Understanding Phishing Attacks: Cybercriminals pass themselves off as people we trust to trick us into divulging usernames, passwords, or financial data. Yes, technology does play a role in this. However, the true weak link is — people.
Emotional Manipulation: Phishing perpetrators craft messages that evoke strong emotions, such as an urgency to prevent account closure, fear of security breaches, or curiosity about winning prizes. By manipulating our emotions, they cloud our judgment and spur us into taking hasty actions without considering the consequences.
Social Engineering: Humans are inherently social beings, and cybercriminals exploit this aspect of our nature. Phishers often leverage social engineering techniques, such as impersonating friends, colleagues, or trusted organizations. They exploit our inherent trust in these connections to deceive us into revealing sensitive information. When we receive an email seemingly from someone we know or an organization we trust, our guard is naturally lowered.
Lack of Security Awareness: A lack of, or a failure to respect security awareness makes the work of phishers easy to accomplish. A lot of people simply aren’t wary enough when it comes to the different phishing techniques. They also seem to not know how to spot suspicious emails, nor do they seem to get the importance of strong passwords. This makes it easier to deceive people and slip past security measures.
Exploiting Vulnerable IT Infrastructure: Zero-day exploits take advantage of overlooked vulnerabilities Cybercriminals will use these openings to set off an attack before they are patched or fixed. Zero-day exploits can be used to bypass security efforts and plant malware. Pairing a zero-day exploit with emotional manipulation, attackers can easily set up a play reliant upon the triggering of a sense of urgency to accomplish their goals
Protecting Ourselves: The good news is there are things we can do to stop phishers.

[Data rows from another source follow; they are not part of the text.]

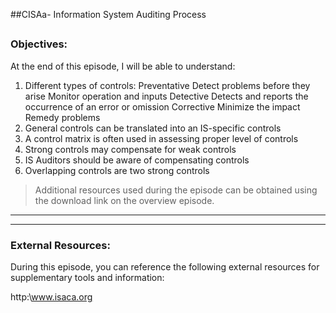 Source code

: ##CISAa- Information System Auditing Process
##
### Objectives:

At the end of this episode, I will be able to understand:

1. Different types of controls:
	Preventative
		Detect problems before they arise
		Monitor operation and inputs
	Detective
		Detects and reports the occurrence of an error or omission
	Corrective
		Minimize the impact
		Remedy problems
2. General controls can be translated into an IS-specific controls
3. A control matrix is often used in assessing proper level of controls
4. Strong controls may compensate for weak controls
5. IS Auditors should be aware of compensating controls
6. Overlapping controls are two strong controls

	








>Additional resources used during the episode can be obtained using the download link on the overview episode.

-----------------------------------------------------------






-----------------------------------------------------------
### External Resources:

During this episode, you can reference the following external resources for supplementary tools and information:

http:\www.isaca.org

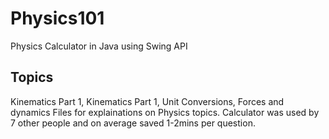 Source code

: # Physics101
Physics Calculator in Java using Swing API

## Topics
Kinematics Part 1, Kinematics Part 1, Unit Conversions, Forces and dynamics
Files for explainations on Physics topics. Calculator was used by 7 other people and on average saved 1-2mins per question. 
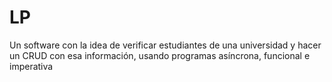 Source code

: # LP
Un software con la idea de verificar estudiantes de una universidad y hacer un CRUD con esa información, usando programas asíncrona, funcional e imperativa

Education and Awareness: Consistently educating your organization and anyone else who has access to your system about what to watch out for can help mitigate the risks.
Vigilance and Verification: Develop a habit of verifying the legitimacy of emails or messages before responding or clicking on any links. Always look twice at email addresses before clicking links the messages may contain. Look out for unusual spellings, errors in grammar and be especially wary of any communications that try to get you to do things in a hurry.
Multi-Factor Authentication (MFA): Enabling MFA adds an extra layer of security to our accounts by requiring multiple forms of identification. Even if phishers manage to obtain our passwords, MFA can prevent them from gaining unauthorized access.
Cybersecurity Software: Installing quality cybersecurity software and keeping it updated can provide a measure of protection against phishing attacks. The best of these feature email filters and browser protection to help identify and block phishing attempts.
Still though, even the best cybersecurity software can be rendered ineffective if we aren’t vigilant. Exploiting human emotions, social engineering and perceived authority, phishing attacks dupe people into providing sensitive data. However, by enhancing our security awareness, practicing vigilance, and leveraging technological safeguards, we can reduce the effectiveness of these attacks.